When we speak of leadership development, we often focus on cognitive skills—strategies, frameworks, and mental models. Yet my recent journey to achieve my second kyu in aikido has reminded me that true mastery requires something more fundamental: embodied learning through deliberate practice.
As I prepared for my first moving grading over two intense months, I experienced what many leaders face when developing new capabilities – the humbling recognition that knowing something intellectually differs vastly from being able to execute it under pressure.
The Body Knows What the Mind Forgets
Two to three times each week, I stepped onto the mat to train. Beyond these formal sessions, I spent additional time practising movements and visualising the grading sequence. Yet despite this preparation, there were moments under pressure when my cognitive knowledge seemed to evaporate – the sequence of throws becoming a blur, the techniques feeling foreign in my hands.

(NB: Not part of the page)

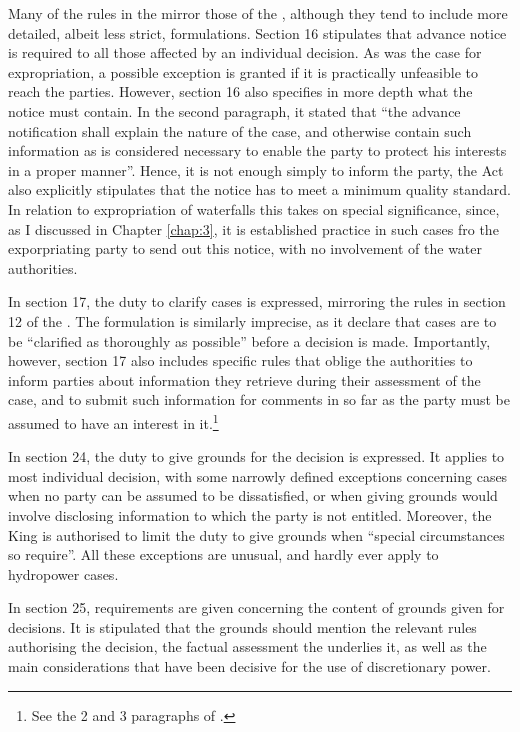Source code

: Many of the rules in the \cite{paa67} mirror those of the \cite{ea59}, although they tend to include more detailed, albeit less strict, formulations. Section 16 stipulates that advance notice is required to all those affected by an individual decision. As was the case for expropriation, a possible exception is granted if it is practically unfeasible to reach the parties. However, section 16 also specifies in more depth what the notice must contain. In the second paragraph, it stated that ``the advance notification shall explain the nature of the case, and otherwise contain such information as is considered necessary to enable the party to protect his interests in a proper manner''. Hence, it is not enough simply to inform the party, the Act also explicitly stipulates that the notice has to meet a minimum quality standard. In relation to expropriation of waterfalls this takes on special significance, since, as I discussed in Chapter \ref{chap:3}, it is established practice in such cases fro the exporpriating party to send out this notice, with no involvement of the water authorities. 

In section 17, the duty to clarify cases is expressed, mirroring the rules in section 12 of the \cite{ea59}. The formulation is similarly imprecise, as it declare that cases are to be ``clarified as thoroughly as possible'' before a decision is made. Importantly, however, section 17 also includes specific rules that oblige the authorities to inform parties about information they retrieve during their assessment of the case, and to submit such information for comments in so far as the party must be assumed to have an interest in it.\footnote{See the 2 and 3 paragraphs of \cite[17]{paa67}.}

In section 24, the duty to give grounds for the decision is expressed. It applies to most individual decision, with some narrowly defined exceptions concerning cases when no party can be assumed to be dissatisfied, or when giving grounds would involve disclosing information to which the party is not entitled. Moreover, the King is authorised to limit the duty to give grounds when ``special circumstances so require''. All these exceptions are unusual, and hardly ever apply to hydropower cases.

In section 25, requirements are given concerning the content of grounds given for decisions. It is stipulated that the grounds should mention the relevant rules authorising the decision, the factual assessment the underlies it, as well as the main considerations that have been decisive for the use of discretionary power.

This experience crystallised something I’ve long observed in leadership development: we cannot think our way into new ways of being. Just as aikido techniques must be embedded in muscle memory through repetition and practice, leadership capabilities – from maintaining presence in difficult conversations to embodying calm authority during crisis – require physical integration.

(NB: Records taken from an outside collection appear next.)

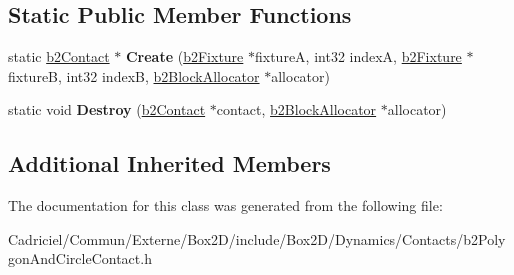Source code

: \subsection*{Static Public Member Functions}
\begin{DoxyCompactItemize}
\item 
static \hyperlink{classb2_contact}{b2\+Contact} $\ast$ {\bfseries Create} (\hyperlink{classb2_fixture}{b2\+Fixture} $\ast$fixtureA, int32 indexA, \hyperlink{classb2_fixture}{b2\+Fixture} $\ast$fixtureB, int32 indexB, \hyperlink{classb2_block_allocator}{b2\+Block\+Allocator} $\ast$allocator)\hypertarget{classb2_polygon_and_circle_contact_a0ff5b8e7167146b5716bce55365b7fc3}{}\label{classb2_polygon_and_circle_contact_a0ff5b8e7167146b5716bce55365b7fc3}

\item 
static void {\bfseries Destroy} (\hyperlink{classb2_contact}{b2\+Contact} $\ast$contact, \hyperlink{classb2_block_allocator}{b2\+Block\+Allocator} $\ast$allocator)\hypertarget{classb2_polygon_and_circle_contact_a666779f20aa3b57cfc0c60e3ac235f6b}{}\label{classb2_polygon_and_circle_contact_a666779f20aa3b57cfc0c60e3ac235f6b}

\end{DoxyCompactItemize}
\subsection*{Additional Inherited Members}


The documentation for this class was generated from the following file\+:\begin{DoxyCompactItemize}
\item 
Cadriciel/\+Commun/\+Externe/\+Box2\+D/include/\+Box2\+D/\+Dynamics/\+Contacts/b2\+Polygon\+And\+Circle\+Contact.\+h\end{DoxyCompactItemize}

The Humbling Path to Mastery
In my previous article on deliberate practice, I explored how expertise develops through focused, intentional effort over time. My aikido journey has deepened my appreciation for this truth. The mat offers no shortcuts, no theoretical understanding that can replace the actual experience of being thrown, of failing, of trying again.

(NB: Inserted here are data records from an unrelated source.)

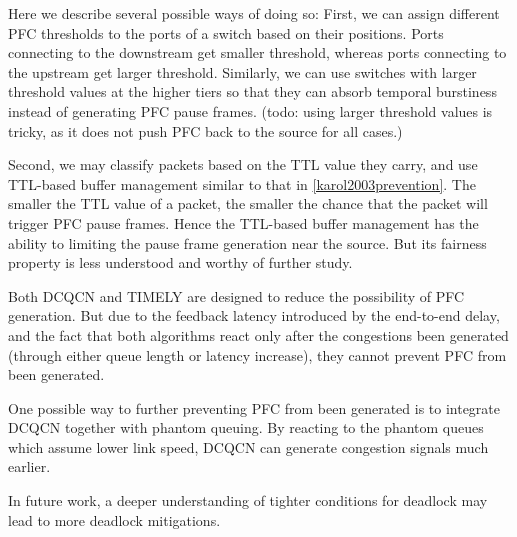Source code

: Here we describe several possible ways of doing so: First, we can assign different PFC thresholds to the ports of a switch based on their positions. Ports connecting to the downstream get smaller threshold, whereas ports connecting to the upstream get larger threshold. %
Similarly, we can use switches with larger threshold values at the higher tiers so that they can absorb temporal burstiness instead of generating PFC pause frames.  (todo: using larger threshold values is tricky, as it does not push PFC back to the source for all cases.)


Second, we may classify packets based on the TTL value they carry, and use TTL-based buffer management similar to that in \ref{karol2003prevention}. The smaller the TTL value of a packet, the smaller the chance that the packet will trigger PFC pause frames. Hence the TTL-based buffer management has the ability to limiting the pause frame generation near the source. But its fairness property is less understood and worthy of further study.

Both DCQCN and TIMELY are designed to reduce the possibility of PFC generation. But due to the feedback latency introduced by the end-to-end delay, and the fact that both algorithms react only after the congestions been generated (through either queue length or latency increase), they cannot prevent PFC from been generated. 

One possible way to further preventing PFC from been generated is to integrate DCQCN together with phantom queuing. By reacting to the phantom queues which assume lower link speed, DCQCN can generate congestion signals much earlier. 

In future work, a deeper understanding of tighter conditions for deadlock may
lead to more deadlock mitigations.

This parallels what I see in my executive coaching practice. Leaders often grasp concepts quickly but struggle to embody new behaviours under pressure. Just as I needed to practice my aikido movements until they became natural responses rather than cognitive decisions, leaders must practice new ways of being until they become authentic expressions rather than remembered techniques.
Beyond the Cognitive: Leadership as Embodied Practice
This has profound implications for People & Culture leaders and C-suite executives. Developing leadership presence isn’t just about understanding theories or frameworks—it’s about developing new physical patterns of response. When a difficult conversation arises, conflict emerges, or uncertainty looms, our bodies respond before our minds can analyse.
The question becomes: what patterns have we trained into our system through deliberate practice?
Working with Fear: The Inner Practice of Leadership
One of my lessons from aikido training comes not from the physical techniques themselves but from learning to regulate my emotional response to fear. Each time I encountered a new throw or executed a familiar technique in an unfamiliar way, I felt that primal surge of fear—the body’s natural response to perceived threat.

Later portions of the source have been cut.